Only a few companies have the flexibility to use paid-up additions in the most efficient way possible.

There are four key elements that you need to understand to make an informed decision before purchasing a whole life insurance policy using a paid-up additions rider:

  1. Maximum annual paid-up additions payments.
  2. Lifetime maximum paid-up additions payments.
  3. Payment flexibility; can the policyholder adjust the paid-up additions rider up and down and can the policyholder make paid-up additions payments as lump sums throughout the year instead of systematically with the premium mode such as monthly, quarterly, etc.
  4. Paid-up additions rider load fees.

Remember, you can’t just assume that because a policy uses a paid-up additions rider, it meets the criteria that we would demand of a properly-designed whole life policy.

What is it about paid-up additions that makes it so magical anyway? The answer is that the cash value generated by the base portion of your policy is much more expensive than the cash value generated by paid-up additions.

Example: Say we have a $20,000 premium and the base whole life and term-like insurance premium is $5,000 and therefore, $15,000 is going to paid-up additions. We understand the base portion of the policy: it is just a whole life policy.
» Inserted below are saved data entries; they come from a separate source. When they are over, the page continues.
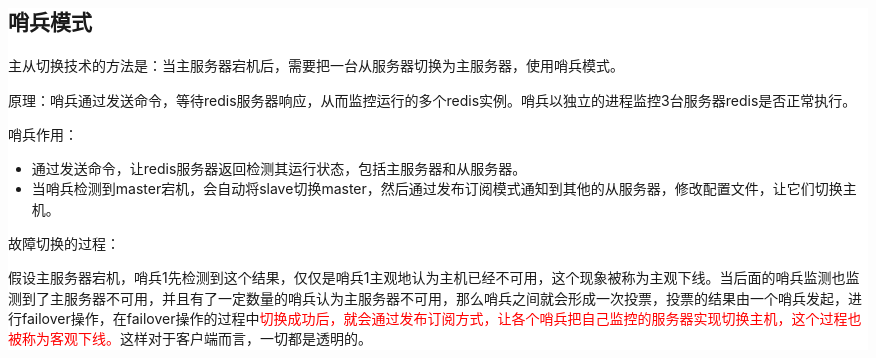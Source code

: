 ## 哨兵模式

主从切换技术的方法是：当主服务器宕机后，需要把一台从服务器切换为主服务器，使用哨兵模式。

原理：哨兵通过发送命令，等待redis服务器响应，从而监控运行的多个redis实例。哨兵以独立的进程监控3台服务器redis是否正常执行。

哨兵作用：

* 通过发送命令，让redis服务器返回检测其运行状态，包括主服务器和从服务器。
* 当哨兵检测到master宕机，会自动将slave切换master，然后通过发布订阅模式通知到其他的从服务器，修改配置文件，让它们切换主机。

故障切换的过程：

假设主服务器宕机，哨兵1先检测到这个结果，仅仅是哨兵1主观地认为主机已经不可用，这个现象被称为主观下线。当后面的哨兵监测也监测到了主服务器不可用，并且有了一定数量的哨兵认为主服务器不可用，那么哨兵之间就会形成一次投票，投票的结果由一个哨兵发起，进行failover操作，在failover操作的过程中<font color=red>切换成功后，就会通过发布订阅方式，让各个哨兵把自己监控的服务器实现切换主机，这个过程也被称为客观下线。</font>这样对于客户端而言，一切都是透明的。

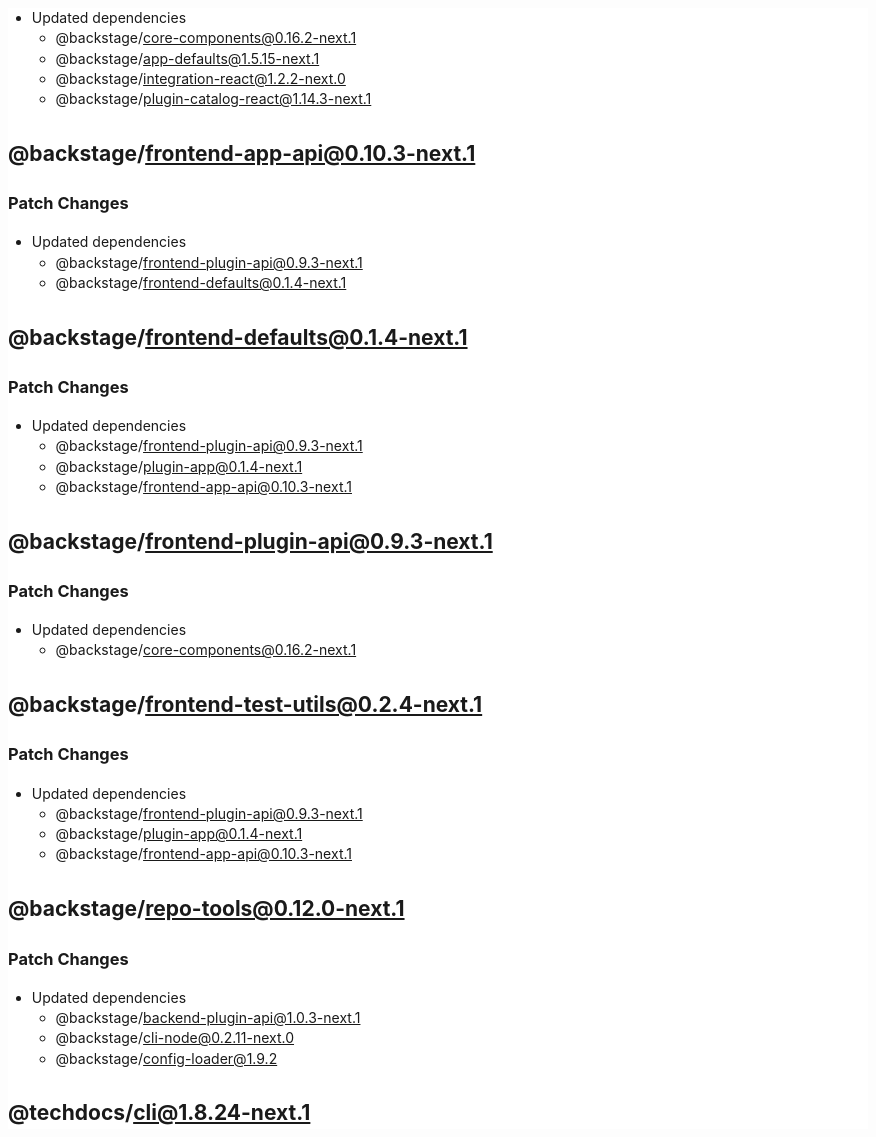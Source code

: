 - Updated dependencies
  - @backstage/core-components@0.16.2-next.1
  - @backstage/app-defaults@1.5.15-next.1
  - @backstage/integration-react@1.2.2-next.0
  - @backstage/plugin-catalog-react@1.14.3-next.1

## @backstage/frontend-app-api@0.10.3-next.1

### Patch Changes

- Updated dependencies
  - @backstage/frontend-plugin-api@0.9.3-next.1
  - @backstage/frontend-defaults@0.1.4-next.1

## @backstage/frontend-defaults@0.1.4-next.1

### Patch Changes

- Updated dependencies
  - @backstage/frontend-plugin-api@0.9.3-next.1
  - @backstage/plugin-app@0.1.4-next.1
  - @backstage/frontend-app-api@0.10.3-next.1

## @backstage/frontend-plugin-api@0.9.3-next.1

### Patch Changes

- Updated dependencies
  - @backstage/core-components@0.16.2-next.1

## @backstage/frontend-test-utils@0.2.4-next.1

### Patch Changes

- Updated dependencies
  - @backstage/frontend-plugin-api@0.9.3-next.1
  - @backstage/plugin-app@0.1.4-next.1
  - @backstage/frontend-app-api@0.10.3-next.1

## @backstage/repo-tools@0.12.0-next.1

### Patch Changes

- Updated dependencies
  - @backstage/backend-plugin-api@1.0.3-next.1
  - @backstage/cli-node@0.2.11-next.0
  - @backstage/config-loader@1.9.2

## @techdocs/cli@1.8.24-next.1
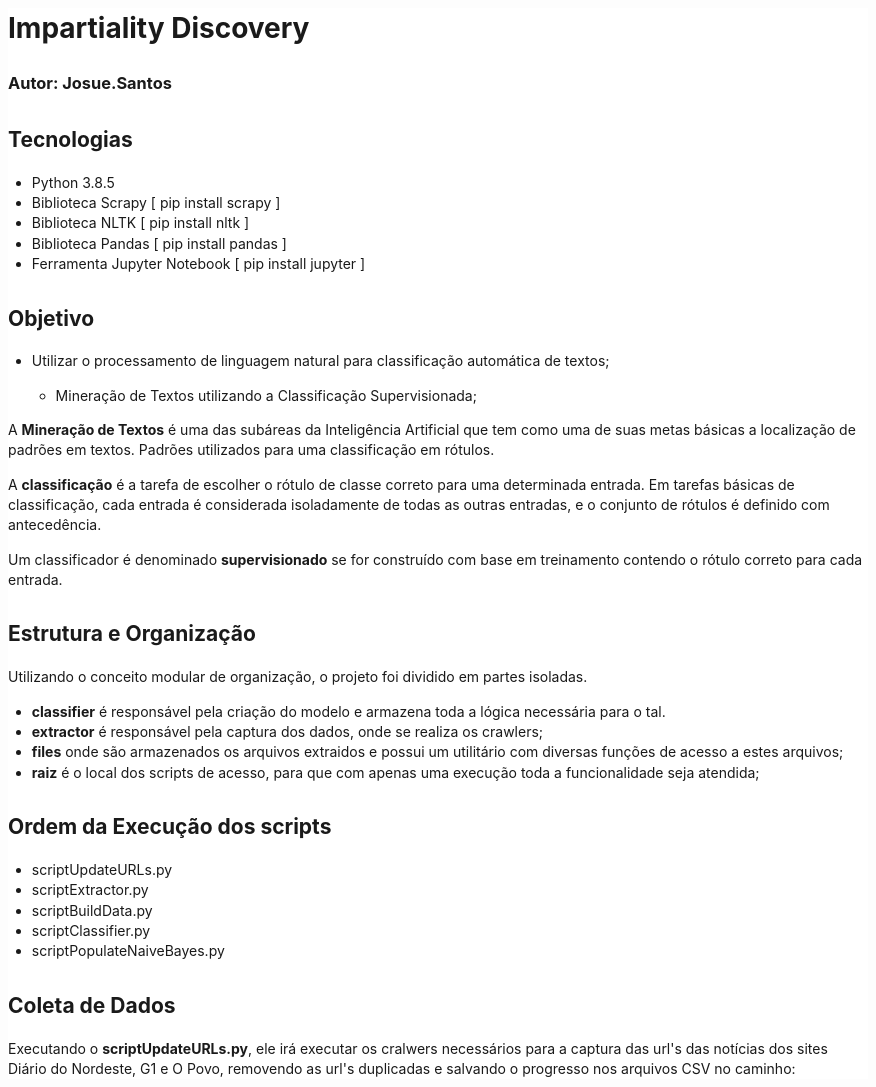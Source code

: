 # Impartiality Discovery
### Autor: Josue.Santos

## Tecnologias
- Python 3.8.5
- Biblioteca Scrapy [ pip install scrapy ]
- Biblioteca NLTK [ pip install nltk ]
- Biblioteca Pandas [ pip install pandas ]
- Ferramenta Jupyter Notebook [ pip install jupyter ]

## Objetivo
* Utilizar o processamento de linguagem natural para classificação automática de textos;

  * Mineração de Textos utilizando a Classificação Supervisionada;

A **Mineração de Textos** é uma das subáreas da Inteligência Artificial que tem como uma de suas metas básicas a localização de padrões em textos. Padrões utilizados para uma classificação em rótulos.

A **classificação** é a tarefa de escolher o rótulo de classe correto para uma determinada entrada. Em tarefas básicas de classificação, cada entrada é considerada isoladamente de todas as outras entradas, e o conjunto de rótulos é definido com antecedência.

Um classificador é denominado **supervisionado** se for construído com base em treinamento contendo o rótulo correto para cada entrada.

## Estrutura e Organização

Utilizando o conceito modular de organização, o projeto foi dividido em partes isoladas.

- **classifier** é responsável pela criação do modelo e armazena toda a lógica necessária para o tal.
- **extractor** é responsável pela captura dos dados, onde se realiza os crawlers;
- **files** onde são armazenados os arquivos extraidos e possui um utilitário com diversas funções de acesso a estes arquivos;
- **raiz** é o local dos scripts de acesso, para que com apenas uma execução toda a funcionalidade seja atendida;

## Ordem da Execução dos scripts

- scriptUpdateURLs.py
- scriptExtractor.py
- scriptBuildData.py
- scriptClassifier.py
- scriptPopulateNaiveBayes.py

## Coleta de Dados

Executando o **scriptUpdateURLs.py**, ele irá executar os cralwers necessários para a captura das url's das notícias dos sites Diário do Nordeste, G1 e O Povo, removendo as url's duplicadas e salvando o progresso nos arquivos CSV no caminho:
There is also term-like insurance involved, and the paid-up additions are going to cash minus the load fee, so whatever the paid-up additions are, minus the load fee, is the cash value you have in the policy immediately. The amount of term-like insurance in most policies decreases because the paid-up additions premium is offsetting the death benefit on the term-like insurance. What this means is that every time a paid-up addition is paid and a death benefit is generated from it, this new death benefit causes the insurance company to automatically reduce the term-like insurance portion by that new death benefit.

As you can see in our example, the vast majority of the premium is going to paid-up additions, so you’re going to see a very large jump in cash value very quickly. This is in stark contrast to a $20,000 whole life policy with no paid-up additions. You pay the first year’s premium and get to the end of the year and you have little or no cash value to show for your premium.